One aspect that is still poorly understood is the response of soil fungal communities to land-use change. Fungal communities are known to be affected by nutrient availability and plant species composition which suggests that any alteration to these factors by a change in land-use could result in a shift of soil fungal communities which in turn might have strong effects on the affected ecosystem.
Understanding the interactions among microbial communities, plant communities and soil properties following deforestation could provide insights into the long-term effects of land-use change on ecosystem functions, and may help identify approaches that promote the recovery of degraded sites.
An international team used a combination of next generation sequencing of the fungal barcode region ITS1 and the chloroplast trnL intron region for plant roots to estimate fungal and plant community composition in soil sampled across a chronosequence of deforestation in the Brazilian Amazon rainforest.

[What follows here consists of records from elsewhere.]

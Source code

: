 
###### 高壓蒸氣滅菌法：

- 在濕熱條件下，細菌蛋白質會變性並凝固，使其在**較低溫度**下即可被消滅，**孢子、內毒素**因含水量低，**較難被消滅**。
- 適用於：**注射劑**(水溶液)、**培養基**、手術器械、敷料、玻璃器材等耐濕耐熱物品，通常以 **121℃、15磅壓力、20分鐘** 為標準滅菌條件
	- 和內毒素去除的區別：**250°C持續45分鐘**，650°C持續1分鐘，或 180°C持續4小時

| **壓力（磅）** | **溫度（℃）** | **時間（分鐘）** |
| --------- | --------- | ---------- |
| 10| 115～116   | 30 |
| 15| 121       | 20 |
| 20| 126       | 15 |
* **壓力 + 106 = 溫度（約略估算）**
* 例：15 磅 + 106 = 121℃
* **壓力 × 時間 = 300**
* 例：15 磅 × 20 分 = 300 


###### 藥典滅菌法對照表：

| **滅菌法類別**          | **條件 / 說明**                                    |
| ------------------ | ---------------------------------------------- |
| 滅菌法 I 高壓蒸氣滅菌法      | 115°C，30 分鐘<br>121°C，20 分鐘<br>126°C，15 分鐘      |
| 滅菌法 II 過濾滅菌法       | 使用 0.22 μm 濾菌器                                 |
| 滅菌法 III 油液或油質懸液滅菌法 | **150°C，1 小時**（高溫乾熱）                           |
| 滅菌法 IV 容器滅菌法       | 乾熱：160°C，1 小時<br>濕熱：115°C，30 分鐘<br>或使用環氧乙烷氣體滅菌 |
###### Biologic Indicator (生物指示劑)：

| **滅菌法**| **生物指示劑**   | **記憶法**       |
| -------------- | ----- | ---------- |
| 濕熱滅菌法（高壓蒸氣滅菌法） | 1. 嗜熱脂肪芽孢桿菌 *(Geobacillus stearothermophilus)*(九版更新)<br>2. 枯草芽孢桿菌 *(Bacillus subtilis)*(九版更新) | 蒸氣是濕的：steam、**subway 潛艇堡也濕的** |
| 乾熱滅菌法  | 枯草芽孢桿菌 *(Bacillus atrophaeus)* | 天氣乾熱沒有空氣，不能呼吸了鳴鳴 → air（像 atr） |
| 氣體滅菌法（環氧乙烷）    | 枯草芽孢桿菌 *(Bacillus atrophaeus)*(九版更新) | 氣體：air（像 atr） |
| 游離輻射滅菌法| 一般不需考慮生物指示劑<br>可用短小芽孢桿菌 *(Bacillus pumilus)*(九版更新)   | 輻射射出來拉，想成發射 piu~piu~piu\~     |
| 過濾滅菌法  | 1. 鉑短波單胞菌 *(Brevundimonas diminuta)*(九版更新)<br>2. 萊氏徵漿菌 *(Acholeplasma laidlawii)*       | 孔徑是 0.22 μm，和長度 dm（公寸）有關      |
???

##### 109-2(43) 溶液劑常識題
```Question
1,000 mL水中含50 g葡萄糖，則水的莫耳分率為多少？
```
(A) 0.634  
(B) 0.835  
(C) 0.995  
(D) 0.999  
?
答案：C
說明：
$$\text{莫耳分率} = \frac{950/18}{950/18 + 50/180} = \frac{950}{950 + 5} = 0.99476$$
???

They found that changes in fungal community composition were more correlated to plant community composition than to changes in nutrient availability or geographic distance. This means that knowledge of an ecosystems's plant community composition is a better predictor of microbial community composition than e.g. soil chemistry.
Modern DNA Barcoding technologies allowed the authors to do community analysis on a scale that was previously not possible and they a quick to point out:
A clearer understanding of interactions between plant and fungal communities could prove useful to conservation and restoration biology, as it could identify management strategies that better promote both reforestation and the recovery of microbially mediated ecosystem functions in degraded areas.